Squid game coin rug pull

The squid game coin is a coin that received a lot of media attention. Several media outlets reported this coin, including CNBC and BBC. Because many media outlets reported on this coin (and because the show is popular), more and more people began to invest money in this coin. The only way to buy this coin was through Pancakeswap. Pancakeswap is a decentralized exchange (DEX) where you can buy coins by exchanging another coin. What you had to do is exchange your BNB (Binance coin) to Squid game coin. Pancakeswap only provides a user interface and is not responsible for the transactions and coins on the DEX.

The SQUID cryptocurrency peaked at a price of $2,861 before plummeting to $0 around 5:40 a.m. ET., according to the website CoinMarketCap. The developers ran with $3.4 million of investors funds. There are multiple reports that people lost their life savings

There were many red flags regarding this coin:

  • Grammar errors on their website;

  • Team members do not exist (pictures were used from the website https://thispersondoesnotexist.com/);

  • Claims they didn't back up;

  • Fake partnerships with Microsoft etc.

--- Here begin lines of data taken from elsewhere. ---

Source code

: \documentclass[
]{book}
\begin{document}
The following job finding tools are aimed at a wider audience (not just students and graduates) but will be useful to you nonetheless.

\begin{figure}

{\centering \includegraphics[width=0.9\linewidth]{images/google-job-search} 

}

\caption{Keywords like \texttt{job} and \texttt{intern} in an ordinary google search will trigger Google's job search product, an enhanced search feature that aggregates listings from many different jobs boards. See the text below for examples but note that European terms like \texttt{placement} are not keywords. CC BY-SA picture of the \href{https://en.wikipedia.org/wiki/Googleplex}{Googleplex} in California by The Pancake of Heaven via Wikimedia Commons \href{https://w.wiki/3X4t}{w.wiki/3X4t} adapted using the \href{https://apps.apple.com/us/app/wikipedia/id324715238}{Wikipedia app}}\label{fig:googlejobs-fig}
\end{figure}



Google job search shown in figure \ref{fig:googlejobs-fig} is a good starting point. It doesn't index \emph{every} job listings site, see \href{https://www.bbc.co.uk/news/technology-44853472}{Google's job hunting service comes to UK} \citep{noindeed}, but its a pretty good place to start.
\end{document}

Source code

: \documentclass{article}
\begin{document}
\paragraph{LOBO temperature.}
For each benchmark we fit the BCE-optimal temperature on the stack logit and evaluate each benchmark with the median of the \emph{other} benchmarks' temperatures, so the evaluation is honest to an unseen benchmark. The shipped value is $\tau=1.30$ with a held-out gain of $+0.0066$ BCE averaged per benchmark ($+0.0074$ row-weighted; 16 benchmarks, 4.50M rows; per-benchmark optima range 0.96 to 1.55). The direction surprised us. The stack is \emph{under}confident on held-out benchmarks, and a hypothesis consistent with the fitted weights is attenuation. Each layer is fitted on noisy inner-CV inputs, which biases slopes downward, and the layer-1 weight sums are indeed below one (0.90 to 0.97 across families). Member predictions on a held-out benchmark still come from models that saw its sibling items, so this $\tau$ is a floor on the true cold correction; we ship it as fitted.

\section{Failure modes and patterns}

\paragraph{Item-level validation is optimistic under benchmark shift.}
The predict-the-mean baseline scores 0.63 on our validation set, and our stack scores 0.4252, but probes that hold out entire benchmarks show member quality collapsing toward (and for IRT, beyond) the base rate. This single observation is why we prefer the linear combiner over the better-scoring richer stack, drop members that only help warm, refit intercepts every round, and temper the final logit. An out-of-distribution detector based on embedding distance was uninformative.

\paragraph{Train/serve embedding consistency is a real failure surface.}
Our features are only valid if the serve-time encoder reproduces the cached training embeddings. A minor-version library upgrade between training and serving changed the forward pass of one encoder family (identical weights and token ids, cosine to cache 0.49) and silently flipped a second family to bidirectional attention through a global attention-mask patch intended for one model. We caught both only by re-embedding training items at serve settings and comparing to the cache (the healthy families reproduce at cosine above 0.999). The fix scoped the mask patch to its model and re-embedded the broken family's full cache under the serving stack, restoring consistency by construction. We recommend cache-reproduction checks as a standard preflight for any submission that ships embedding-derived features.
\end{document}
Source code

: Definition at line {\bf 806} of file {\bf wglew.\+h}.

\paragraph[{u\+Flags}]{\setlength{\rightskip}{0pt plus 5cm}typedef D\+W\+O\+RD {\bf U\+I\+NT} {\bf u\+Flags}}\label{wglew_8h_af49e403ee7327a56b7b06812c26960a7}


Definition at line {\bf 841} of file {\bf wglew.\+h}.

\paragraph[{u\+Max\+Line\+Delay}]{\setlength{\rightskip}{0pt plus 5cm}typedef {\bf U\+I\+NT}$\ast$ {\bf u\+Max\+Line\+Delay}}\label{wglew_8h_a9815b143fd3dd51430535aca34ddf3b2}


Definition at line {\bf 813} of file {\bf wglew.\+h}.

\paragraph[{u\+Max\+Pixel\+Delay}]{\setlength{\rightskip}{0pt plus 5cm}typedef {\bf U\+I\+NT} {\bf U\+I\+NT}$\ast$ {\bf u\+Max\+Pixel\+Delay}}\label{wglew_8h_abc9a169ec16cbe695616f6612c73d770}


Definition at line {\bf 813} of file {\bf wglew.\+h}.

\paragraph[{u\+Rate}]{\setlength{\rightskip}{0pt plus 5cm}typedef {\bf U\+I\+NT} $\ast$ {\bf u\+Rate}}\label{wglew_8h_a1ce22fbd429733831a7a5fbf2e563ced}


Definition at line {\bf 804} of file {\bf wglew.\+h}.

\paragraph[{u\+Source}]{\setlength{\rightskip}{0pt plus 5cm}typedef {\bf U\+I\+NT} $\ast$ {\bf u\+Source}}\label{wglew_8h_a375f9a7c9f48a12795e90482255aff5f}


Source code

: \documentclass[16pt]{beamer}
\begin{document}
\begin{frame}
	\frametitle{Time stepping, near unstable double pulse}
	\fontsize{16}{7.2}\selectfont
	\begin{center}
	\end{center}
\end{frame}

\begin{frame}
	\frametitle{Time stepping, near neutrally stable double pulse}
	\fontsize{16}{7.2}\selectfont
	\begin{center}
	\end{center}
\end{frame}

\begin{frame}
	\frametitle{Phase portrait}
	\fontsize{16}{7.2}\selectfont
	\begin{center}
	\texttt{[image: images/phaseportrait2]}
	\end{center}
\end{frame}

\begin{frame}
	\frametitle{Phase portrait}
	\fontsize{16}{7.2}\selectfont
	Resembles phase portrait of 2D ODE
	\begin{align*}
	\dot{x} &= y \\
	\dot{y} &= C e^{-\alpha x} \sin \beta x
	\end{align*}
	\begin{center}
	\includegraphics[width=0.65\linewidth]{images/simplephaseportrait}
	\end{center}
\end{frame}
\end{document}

  • Investors' funds are locked due to the anti pump and dump mechanism (investors couldn't sell). They did not elaborate why and how the mechanism works. No technical background provided.

  • No technical background provided in general for their project.

  • The whitepaper changed a few times.

  • No customer support. It was a bot.

  • Social media channels were taken offline.

  • Coinmarketcap.com issued a warning that investors should be cautious.

The price of SQUID cryptocurrency plunging to $0 on Monday morning 1 November after the developers pulled out all the valuable coins. This chart is a beautiful example of a rug pull. In a short time, the whole pool of valuable coins are drained.